聲の形(こえのかたち)

2016年/山田尚子監督作品

原作は(最初の短編含め)いっさい未読。そっか、これ、少年マンガが原作なんだよな。西宮さんというより、なにより石田くんの救済の物語だったんだ。


17日の舞台挨拶パブリックビューイング付き上映会に出かけた。わたしが行った会場では、上映直前に完売・満席になった。満員の映画館なんて何年ぶり、いや十何年ぶりになるのかな? 今でこそたとえば『君の名は。』なんかは毎回満員御礼だというが、あの作品でさえ、封切り直後にわたしが行った時はまだまだ空席の方がはるかに多かったから、今回のようにぎっしり埋まった客席に埋もれて映画を観ること、それ自体が実に新鮮だった。中高生と思われる若い女性客も多く、それだけ期待されていた映画化だったんだろう。
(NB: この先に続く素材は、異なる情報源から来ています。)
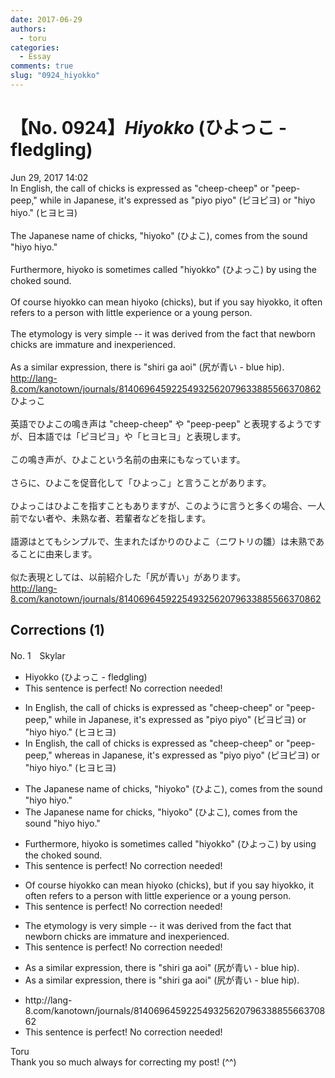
 ```yaml
---
date: 2017-06-29
authors:
  - toru
categories:
  - Essay
comments: true
slug: "0924_hiyokko"
---
```


# 【No. 0924】<strong><em>Hiyokko</em></strong> (ひよっこ - fledgling)
<div class="date">Jun 29, 2017 14:02</div>
<div id="post"><div id="body_show_ori">
In English, the call of chicks is expressed as "cheep-cheep" or "peep-peep," while in Japanese, it's expressed as "piyo piyo" (ピヨピヨ) or "hiyo hiyo." (ヒヨヒヨ)<br/><br/>The Japanese name of chicks, "hiyoko" (ひよこ), comes from the sound "hiyo hiyo."<br/><br/>Furthermore, hiyoko is sometimes called "hiyokko" (ひよっこ) by using the choked sound.<br/><br/>Of course hiyokko can mean hiyoko (chicks), but if you say hiyokko, it often refers to a person with little experience or a young person.<br/><br/>The etymology is very simple -- it was derived from the fact that newborn chicks are immature and inexperienced.<br/><br/>As a similar expression, there is "shiri ga aoi" (尻が青い - blue hip).<br/><a href="http://lang-8.com/kanotown/journals/81406964592254932562079633885566370862" target="_blank">http://lang-8.com/kanotown/journals/81406964592254932562079633885566370862</a>
</div></div>

<!-- more -->

<div id="post_ja"><div id="body_show_mo">
ひよっこ<br/><br/>英語でひよこの鳴き声は "cheep-cheep" や "peep-peep" と表現するようですが、日本語では「ピヨピヨ」や「ヒヨヒヨ」と表現します。<br/><br/>この鳴き声が、ひよこという名前の由来にもなっています。<br/><br/>さらに、ひよこを促音化して「ひよっこ」と言うことがあります。<br/><br/>ひよっこはひよこを指すこともありますが、このように言うと多くの場合、一人前でない者や、未熟な者、若輩者などを指します。<br/><br/>語源はとてもシンプルで、生まれたばかりのひよこ（ニワトリの雛）は未熟であることに由来します。<br/><br/>似た表現としては、以前紹介した「尻が青い」があります。<br/><a href="http://lang-8.com/kanotown/journals/81406964592254932562079633885566370862" target="_blank">http://lang-8.com/kanotown/journals/81406964592254932562079633885566370862</a>
</div></div>

## Corrections (1)
<div id="block"><div class="first_name"> No. 1　<span class="just_name">Skylar</span></div><div id="block2">
<ul class="correction_field">
<li class="incorrect">Hiyokko (ひよっこ - fledgling)</li>
<li class="corrected perfect">This sentence is perfect! No correction needed!</li>
</ul>
<ul class="correction_field">
<li class="incorrect">In English, the call of chicks is expressed as "cheep-cheep" or "peep-peep," while in Japanese, it's expressed as "piyo piyo" (ピヨピヨ) or "hiyo hiyo." (ヒヨヒヨ)</li>
<li class="corrected correct">
In English, the call of chicks is expressed as "cheep-cheep" or "peep-peep," <span class="f_blue">whereas </span>in Japanese, it's expressed as "piyo piyo" (ピヨピヨ) or "hiyo hiyo." (ヒヨヒヨ)
</li>
</ul>
<ul class="correction_field">
<li class="incorrect">The Japanese name of chicks, "hiyoko" (ひよこ), comes from the sound "hiyo hiyo."</li>
<li class="corrected correct">
The Japanese name <span class="f_red">for </span>chicks, "hiyoko" (ひよこ), comes from the sound "hiyo hiyo."
</li>
</ul>
<ul class="correction_field">
<li class="incorrect">Furthermore, hiyoko is sometimes called "hiyokko" (ひよっこ) by using the choked sound.</li>
<li class="corrected perfect">This sentence is perfect! No correction needed!</li>
</ul>
<ul class="correction_field">
<li class="incorrect">Of course hiyokko can mean hiyoko (chicks), but if you say hiyokko, it often refers to a person with little experience or a young person.</li>
<li class="corrected perfect">This sentence is perfect! No correction needed!</li>
</ul>
<ul class="correction_field">
<li class="incorrect">The etymology is very simple -- it was derived from the fact that newborn chicks are immature and inexperienced.</li>
<li class="corrected perfect">This sentence is perfect! No correction needed!</li>
</ul>
<ul class="correction_field">
<li class="incorrect">As a similar expression, there is "shiri ga aoi" (尻が青い - blue hip).</li>
<li class="corrected correct">
<span class="sline"><span class="f_red">As</span></span> a similar expression<span class="f_red"><span class="sline">, there</span></span> is "shiri ga aoi" (尻が青い - blue hip).
</li>
</ul>
<ul class="correction_field">
<li class="incorrect">http://lang-8.com/kanotown/journals/81406964592254932562079633885566370862</li>
<li class="corrected perfect">This sentence is perfect! No correction needed!</li>
</ul>
</div><div class="name"><span class="just_name">Toru</span><br>
Thank you so much always for correcting my post! (^^)
</div>
</div>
公開直前に、ネット上にたくさん露出された監督やキャストやスタッフインタビューのたぐいはほとんど読んでいたし、原作漫画が描かれた際の評判なんかも少しは目にしていたので、まったくなにも知らずに物語に接した、というわけではない。とはいえ具体的なエピソードやあらすじの展開なんかは全然知らないので、これ、どういう結末になるんだろうと、終始ドキドキしながら観ていた。
上映中ずっと、こういう映画って、昭和の昔ならきっと小説が原作で、映画化も実写になっていたんだろうなあ、とも思った。このストーリーがまず漫画で描かれ、それをアニメーションとして映画化する、そのこと自体がふた昔ほど前ならまず考えられなかったことなのかもしれない。たとえば実写映画であるはずの『シン・ゴジラ』がアニメ監督によるアニメの文法で制作されていることと、『聲の形』がいわゆるお約束的なアニメの文脈には則っていない作り方をされていることは、ともに2010年代の映像作品としてなにか通底する部分があるのだと思う。
その流れで言えば、ヒーロー/ヒロインはじめ主要な登場人物たちがそれぞれ長所も短所もある、等身大に近い人物として造形されているのもとても<現代っぽい>と言えるのかもしれない。欠点というかネガティブな面が描かれていない人物っていうと、主人公の母親くらいだろうか? あ、「親友」である永束くんもわりと<高校生男子でここまでイイ奴、いるかあ?>とか思ったけど。
そういう、主要各キャラクターのネガ面も丁寧に描出しつつ、しかし映画全体としては暗くなりすぎず、また重くもなりすぎずに見せているのは脚本ならびに演出の力と言えるだろう。実際、けっこう笑える場面が随所に差し込まれていたのには感嘆したし、各キャラクターのネガティブなところも単に物語の展開上の<嫌な役どころ>という記号ではなく、自分にだってそういう部分はいっぱいあるよね、という共感を得られる描き方をしているのがすばらしい。


 
タイトルからも察せられるように<音の映像化>が本作の主題のひとつでもある。そういう意味では、この作品は「劇場という特殊な空間」でこそ鑑賞すべき映画でもあるはずだ。単にストーリーを絵解きしました、というのではなく、画面の隅々、あるいは表現されている音のひとつひとつにまできちんと意味を持たせている、そういう映画だ。それでいて難解なところはなにもなく、初見であるわたしですらちゃんと感動できるし、エンターテインメントとして楽しめる。まあ、あえて言うと、脇役として出てくる何人かは原作を知らないゆえ少しばかり唐突な感じもしたんだけれども、それは映画全体を損なうものではなかったはず。
ライブビューイングで観た監督の挨拶で、「繰り返し観て貰える強度を持たせた」という意味の発言があったと記憶している。その言葉に偽りはない、と思った。